• [WHAT IS REQUIRED] The lines to reproduce from the material below are those from the one containing "## Datasets" through the one containing "Science from 1936 to 2016.", both included; write them out exactly and add nothing.

• [INPUT]
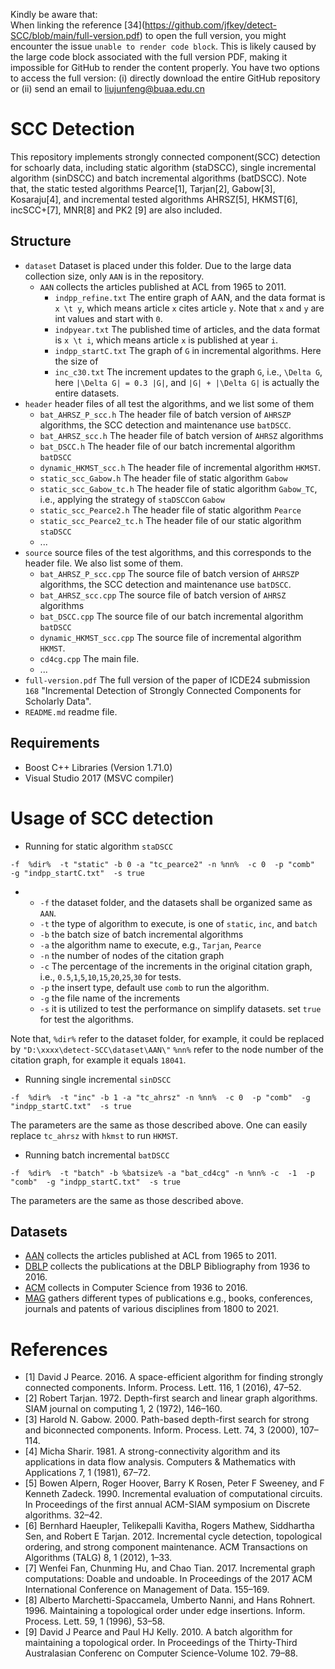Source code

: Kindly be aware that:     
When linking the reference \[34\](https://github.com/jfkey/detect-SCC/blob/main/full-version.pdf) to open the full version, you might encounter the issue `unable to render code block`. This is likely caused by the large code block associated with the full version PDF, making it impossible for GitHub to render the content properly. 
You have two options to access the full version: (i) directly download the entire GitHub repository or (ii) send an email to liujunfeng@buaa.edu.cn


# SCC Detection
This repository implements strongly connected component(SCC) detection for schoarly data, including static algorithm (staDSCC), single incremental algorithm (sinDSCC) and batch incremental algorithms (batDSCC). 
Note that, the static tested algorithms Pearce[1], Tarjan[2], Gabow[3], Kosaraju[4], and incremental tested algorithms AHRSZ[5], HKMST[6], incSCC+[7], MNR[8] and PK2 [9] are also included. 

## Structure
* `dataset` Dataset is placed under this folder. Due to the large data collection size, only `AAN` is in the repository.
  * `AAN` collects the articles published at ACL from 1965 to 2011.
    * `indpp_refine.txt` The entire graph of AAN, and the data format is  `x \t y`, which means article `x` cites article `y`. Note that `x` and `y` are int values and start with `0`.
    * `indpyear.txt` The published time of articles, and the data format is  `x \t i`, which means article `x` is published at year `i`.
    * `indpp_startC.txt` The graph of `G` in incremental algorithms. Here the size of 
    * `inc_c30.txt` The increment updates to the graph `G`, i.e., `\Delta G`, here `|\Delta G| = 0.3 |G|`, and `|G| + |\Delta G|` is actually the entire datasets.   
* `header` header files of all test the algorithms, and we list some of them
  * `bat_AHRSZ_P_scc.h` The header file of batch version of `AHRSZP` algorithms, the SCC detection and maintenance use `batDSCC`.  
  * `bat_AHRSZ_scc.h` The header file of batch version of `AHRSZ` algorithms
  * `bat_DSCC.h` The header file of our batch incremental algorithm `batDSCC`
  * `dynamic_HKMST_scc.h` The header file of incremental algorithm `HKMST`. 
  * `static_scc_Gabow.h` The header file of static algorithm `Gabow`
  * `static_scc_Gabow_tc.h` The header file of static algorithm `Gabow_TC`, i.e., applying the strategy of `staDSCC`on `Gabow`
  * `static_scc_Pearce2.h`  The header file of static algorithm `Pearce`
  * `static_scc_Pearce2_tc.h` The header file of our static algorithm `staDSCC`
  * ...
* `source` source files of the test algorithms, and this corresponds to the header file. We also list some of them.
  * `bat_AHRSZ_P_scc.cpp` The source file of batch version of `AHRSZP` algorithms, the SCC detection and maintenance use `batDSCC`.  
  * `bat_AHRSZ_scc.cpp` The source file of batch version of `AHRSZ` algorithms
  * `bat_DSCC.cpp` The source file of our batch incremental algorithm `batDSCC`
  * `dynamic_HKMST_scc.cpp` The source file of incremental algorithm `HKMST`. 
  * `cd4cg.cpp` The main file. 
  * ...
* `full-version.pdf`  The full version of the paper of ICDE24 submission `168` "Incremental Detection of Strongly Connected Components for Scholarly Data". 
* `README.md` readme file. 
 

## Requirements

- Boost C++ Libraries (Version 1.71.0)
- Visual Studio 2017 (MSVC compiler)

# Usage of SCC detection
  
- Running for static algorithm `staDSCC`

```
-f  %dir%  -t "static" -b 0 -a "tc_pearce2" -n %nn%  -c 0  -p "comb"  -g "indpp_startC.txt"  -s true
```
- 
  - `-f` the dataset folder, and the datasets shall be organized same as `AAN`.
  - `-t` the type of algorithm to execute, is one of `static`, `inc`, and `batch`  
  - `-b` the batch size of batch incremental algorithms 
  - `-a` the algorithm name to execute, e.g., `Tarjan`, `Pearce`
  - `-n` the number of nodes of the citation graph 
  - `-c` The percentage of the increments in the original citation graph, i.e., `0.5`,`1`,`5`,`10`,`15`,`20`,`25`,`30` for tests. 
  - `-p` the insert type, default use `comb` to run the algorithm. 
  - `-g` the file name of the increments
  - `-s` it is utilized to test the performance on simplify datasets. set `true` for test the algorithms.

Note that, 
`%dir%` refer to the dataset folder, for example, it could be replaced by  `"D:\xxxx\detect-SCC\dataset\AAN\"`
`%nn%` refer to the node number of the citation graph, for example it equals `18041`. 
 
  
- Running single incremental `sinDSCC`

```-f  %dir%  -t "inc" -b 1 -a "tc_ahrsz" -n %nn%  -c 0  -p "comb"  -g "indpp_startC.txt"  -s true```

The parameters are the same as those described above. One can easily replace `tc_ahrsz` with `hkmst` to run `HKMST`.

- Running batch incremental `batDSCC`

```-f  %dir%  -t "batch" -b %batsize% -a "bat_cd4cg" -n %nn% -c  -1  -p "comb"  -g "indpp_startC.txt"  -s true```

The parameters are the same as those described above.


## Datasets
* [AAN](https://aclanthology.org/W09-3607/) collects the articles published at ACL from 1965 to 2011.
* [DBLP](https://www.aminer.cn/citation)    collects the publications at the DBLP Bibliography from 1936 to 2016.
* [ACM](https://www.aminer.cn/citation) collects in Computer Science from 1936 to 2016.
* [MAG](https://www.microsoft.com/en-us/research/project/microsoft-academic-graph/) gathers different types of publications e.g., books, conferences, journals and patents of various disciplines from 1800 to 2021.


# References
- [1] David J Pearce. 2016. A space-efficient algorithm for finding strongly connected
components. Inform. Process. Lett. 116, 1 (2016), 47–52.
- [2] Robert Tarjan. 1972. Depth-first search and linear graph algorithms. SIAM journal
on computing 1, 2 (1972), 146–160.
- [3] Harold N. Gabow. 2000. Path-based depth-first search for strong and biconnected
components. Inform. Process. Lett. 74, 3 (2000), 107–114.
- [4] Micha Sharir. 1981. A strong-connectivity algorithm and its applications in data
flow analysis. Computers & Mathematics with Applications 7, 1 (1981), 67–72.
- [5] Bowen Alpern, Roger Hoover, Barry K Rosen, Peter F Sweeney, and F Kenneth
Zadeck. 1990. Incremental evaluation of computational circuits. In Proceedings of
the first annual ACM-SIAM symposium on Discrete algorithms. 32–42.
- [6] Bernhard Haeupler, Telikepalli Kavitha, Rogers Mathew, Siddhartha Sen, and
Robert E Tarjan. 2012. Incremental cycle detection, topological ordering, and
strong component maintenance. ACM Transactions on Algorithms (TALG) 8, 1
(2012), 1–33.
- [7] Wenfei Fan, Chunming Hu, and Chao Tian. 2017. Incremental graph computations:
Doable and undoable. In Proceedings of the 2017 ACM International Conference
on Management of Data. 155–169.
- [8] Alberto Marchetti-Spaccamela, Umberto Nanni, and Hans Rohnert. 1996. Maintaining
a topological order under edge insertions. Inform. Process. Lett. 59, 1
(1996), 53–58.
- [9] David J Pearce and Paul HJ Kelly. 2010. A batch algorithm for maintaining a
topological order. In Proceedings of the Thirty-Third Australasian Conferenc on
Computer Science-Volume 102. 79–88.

==

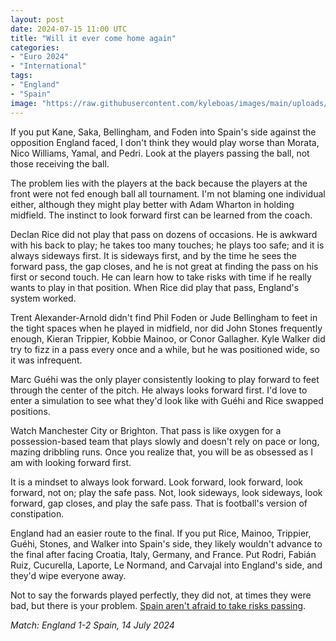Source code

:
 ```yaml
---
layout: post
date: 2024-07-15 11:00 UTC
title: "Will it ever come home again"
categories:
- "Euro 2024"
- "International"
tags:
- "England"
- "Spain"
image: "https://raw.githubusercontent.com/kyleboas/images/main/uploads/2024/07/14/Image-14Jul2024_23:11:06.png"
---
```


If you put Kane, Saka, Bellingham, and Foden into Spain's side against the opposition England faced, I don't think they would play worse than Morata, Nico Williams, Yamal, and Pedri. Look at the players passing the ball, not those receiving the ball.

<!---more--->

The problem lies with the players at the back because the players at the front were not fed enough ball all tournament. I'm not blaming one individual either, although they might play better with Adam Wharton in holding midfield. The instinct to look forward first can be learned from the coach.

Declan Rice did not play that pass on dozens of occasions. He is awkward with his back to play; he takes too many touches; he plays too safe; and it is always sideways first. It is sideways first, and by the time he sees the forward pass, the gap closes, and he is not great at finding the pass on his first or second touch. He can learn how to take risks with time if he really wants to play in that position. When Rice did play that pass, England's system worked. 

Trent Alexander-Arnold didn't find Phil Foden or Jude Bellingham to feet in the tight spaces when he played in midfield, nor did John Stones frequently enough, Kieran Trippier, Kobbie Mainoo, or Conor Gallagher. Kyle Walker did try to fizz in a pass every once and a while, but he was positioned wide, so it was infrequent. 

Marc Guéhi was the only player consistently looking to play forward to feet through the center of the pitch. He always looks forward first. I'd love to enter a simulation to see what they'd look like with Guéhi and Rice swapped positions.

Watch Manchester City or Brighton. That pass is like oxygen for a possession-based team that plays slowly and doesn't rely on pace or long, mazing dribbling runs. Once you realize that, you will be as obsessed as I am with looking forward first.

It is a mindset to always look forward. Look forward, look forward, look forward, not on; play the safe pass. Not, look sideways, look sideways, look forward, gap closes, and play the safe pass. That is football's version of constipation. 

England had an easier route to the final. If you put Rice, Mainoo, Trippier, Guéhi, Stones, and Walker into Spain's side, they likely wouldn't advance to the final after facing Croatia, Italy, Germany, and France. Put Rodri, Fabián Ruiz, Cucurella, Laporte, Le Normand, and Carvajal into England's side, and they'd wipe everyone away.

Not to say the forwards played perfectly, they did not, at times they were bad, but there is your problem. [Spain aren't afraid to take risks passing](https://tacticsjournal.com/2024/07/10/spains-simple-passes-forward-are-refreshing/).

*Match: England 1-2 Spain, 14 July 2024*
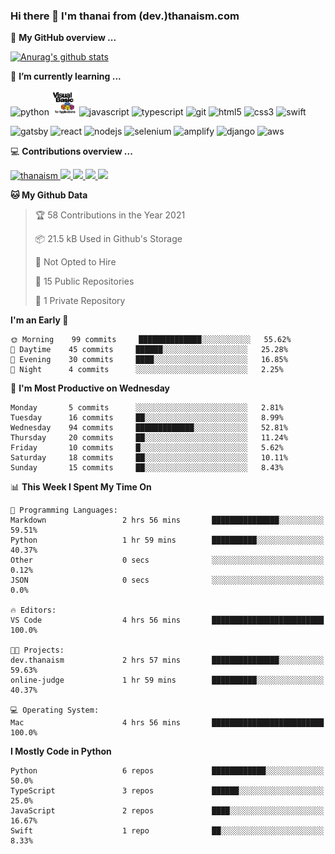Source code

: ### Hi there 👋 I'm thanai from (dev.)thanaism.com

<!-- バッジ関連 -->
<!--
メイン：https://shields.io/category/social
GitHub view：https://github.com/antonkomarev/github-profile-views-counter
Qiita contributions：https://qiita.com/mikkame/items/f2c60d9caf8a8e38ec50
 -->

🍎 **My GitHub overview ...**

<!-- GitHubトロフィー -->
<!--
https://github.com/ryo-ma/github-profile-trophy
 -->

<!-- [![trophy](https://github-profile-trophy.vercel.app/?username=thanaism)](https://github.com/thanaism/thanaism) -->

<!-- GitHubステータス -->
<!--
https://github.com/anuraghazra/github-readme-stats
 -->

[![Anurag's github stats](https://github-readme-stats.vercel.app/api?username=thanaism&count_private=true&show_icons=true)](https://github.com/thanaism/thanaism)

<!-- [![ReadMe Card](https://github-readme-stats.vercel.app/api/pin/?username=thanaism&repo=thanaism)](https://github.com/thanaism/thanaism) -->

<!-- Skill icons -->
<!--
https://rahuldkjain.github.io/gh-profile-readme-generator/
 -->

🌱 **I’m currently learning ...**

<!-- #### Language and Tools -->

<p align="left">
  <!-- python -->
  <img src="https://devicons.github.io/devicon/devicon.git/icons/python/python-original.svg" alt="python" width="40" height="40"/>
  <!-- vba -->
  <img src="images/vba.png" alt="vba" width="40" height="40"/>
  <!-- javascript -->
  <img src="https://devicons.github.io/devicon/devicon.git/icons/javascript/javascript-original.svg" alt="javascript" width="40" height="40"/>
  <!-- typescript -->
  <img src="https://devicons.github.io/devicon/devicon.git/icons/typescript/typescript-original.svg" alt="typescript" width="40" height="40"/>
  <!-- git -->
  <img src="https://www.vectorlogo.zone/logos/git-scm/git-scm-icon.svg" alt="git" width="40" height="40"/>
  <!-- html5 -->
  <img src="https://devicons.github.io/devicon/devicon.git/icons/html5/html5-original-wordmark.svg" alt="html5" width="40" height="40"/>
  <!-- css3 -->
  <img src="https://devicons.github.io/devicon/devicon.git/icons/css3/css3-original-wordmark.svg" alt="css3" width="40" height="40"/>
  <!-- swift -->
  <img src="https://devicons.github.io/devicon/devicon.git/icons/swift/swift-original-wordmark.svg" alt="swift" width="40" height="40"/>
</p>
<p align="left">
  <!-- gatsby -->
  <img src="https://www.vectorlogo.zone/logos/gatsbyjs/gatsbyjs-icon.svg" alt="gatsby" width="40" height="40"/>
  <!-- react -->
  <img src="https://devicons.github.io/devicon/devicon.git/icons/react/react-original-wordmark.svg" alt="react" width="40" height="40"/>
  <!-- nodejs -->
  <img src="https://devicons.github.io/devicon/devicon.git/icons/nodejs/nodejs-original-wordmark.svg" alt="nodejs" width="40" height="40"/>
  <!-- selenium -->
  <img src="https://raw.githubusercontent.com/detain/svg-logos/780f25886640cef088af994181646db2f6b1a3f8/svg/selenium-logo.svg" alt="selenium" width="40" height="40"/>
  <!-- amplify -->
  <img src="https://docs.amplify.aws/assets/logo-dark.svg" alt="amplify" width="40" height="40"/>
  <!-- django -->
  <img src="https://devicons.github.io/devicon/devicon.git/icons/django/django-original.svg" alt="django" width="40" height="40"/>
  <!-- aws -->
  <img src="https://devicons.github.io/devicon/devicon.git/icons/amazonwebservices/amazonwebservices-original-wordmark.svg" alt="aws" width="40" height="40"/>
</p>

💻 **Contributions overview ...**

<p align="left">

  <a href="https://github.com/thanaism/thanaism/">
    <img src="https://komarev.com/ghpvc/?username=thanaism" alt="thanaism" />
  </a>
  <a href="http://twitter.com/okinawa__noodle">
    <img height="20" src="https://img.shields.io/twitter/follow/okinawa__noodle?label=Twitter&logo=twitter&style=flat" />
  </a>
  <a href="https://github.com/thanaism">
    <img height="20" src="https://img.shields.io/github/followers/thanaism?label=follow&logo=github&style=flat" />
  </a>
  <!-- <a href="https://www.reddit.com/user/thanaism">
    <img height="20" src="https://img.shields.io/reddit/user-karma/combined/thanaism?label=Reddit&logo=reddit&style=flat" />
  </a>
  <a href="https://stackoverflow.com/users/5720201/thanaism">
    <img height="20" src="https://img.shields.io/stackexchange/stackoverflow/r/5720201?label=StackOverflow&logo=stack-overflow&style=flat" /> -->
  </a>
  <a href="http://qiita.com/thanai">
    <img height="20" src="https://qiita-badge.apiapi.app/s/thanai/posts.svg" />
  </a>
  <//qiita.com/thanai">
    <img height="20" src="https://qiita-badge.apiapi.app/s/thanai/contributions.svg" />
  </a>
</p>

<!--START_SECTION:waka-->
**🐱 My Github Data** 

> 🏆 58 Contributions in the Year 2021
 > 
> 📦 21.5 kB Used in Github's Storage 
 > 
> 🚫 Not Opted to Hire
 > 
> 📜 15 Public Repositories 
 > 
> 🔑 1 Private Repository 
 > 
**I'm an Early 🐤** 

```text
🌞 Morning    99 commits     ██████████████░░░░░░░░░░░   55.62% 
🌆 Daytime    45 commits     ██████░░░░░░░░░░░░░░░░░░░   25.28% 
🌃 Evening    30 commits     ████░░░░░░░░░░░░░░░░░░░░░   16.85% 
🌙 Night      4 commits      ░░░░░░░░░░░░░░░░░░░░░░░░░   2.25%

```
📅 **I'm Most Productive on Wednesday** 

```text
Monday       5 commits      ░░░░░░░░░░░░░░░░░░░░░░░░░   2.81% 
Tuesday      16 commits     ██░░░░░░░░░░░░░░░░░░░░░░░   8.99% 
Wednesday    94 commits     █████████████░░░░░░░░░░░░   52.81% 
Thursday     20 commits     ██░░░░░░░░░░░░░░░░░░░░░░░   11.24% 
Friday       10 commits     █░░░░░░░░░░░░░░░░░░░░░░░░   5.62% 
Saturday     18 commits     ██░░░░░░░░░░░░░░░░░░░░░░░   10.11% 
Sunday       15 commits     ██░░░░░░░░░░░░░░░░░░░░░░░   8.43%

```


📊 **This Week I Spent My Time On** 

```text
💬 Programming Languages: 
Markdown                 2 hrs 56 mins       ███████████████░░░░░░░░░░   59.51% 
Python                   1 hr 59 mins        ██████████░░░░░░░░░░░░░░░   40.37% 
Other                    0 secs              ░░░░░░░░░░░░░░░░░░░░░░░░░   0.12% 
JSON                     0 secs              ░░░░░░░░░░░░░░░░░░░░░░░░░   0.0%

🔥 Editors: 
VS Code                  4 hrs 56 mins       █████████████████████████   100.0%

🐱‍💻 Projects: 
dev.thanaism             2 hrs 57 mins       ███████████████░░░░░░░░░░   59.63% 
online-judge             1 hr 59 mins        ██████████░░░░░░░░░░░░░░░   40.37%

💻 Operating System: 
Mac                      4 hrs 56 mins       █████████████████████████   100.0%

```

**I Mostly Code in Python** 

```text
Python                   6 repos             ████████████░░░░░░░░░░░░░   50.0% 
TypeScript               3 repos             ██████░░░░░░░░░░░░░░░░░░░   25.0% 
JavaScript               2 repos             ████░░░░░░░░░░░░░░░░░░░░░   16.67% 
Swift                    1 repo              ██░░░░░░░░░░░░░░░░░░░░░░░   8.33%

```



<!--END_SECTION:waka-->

• [EXERCISE OUTPUT]
## Datasets
* [AAN](https://aclanthology.org/W09-3607/) collects the articles published at ACL from 1965 to 2011.
* [DBLP](https://www.aminer.cn/citation)    collects the publications at the DBLP Bibliography from 1936 to 2016.
* [ACM](https://www.aminer.cn/citation) collects in Computer Science from 1936 to 2016.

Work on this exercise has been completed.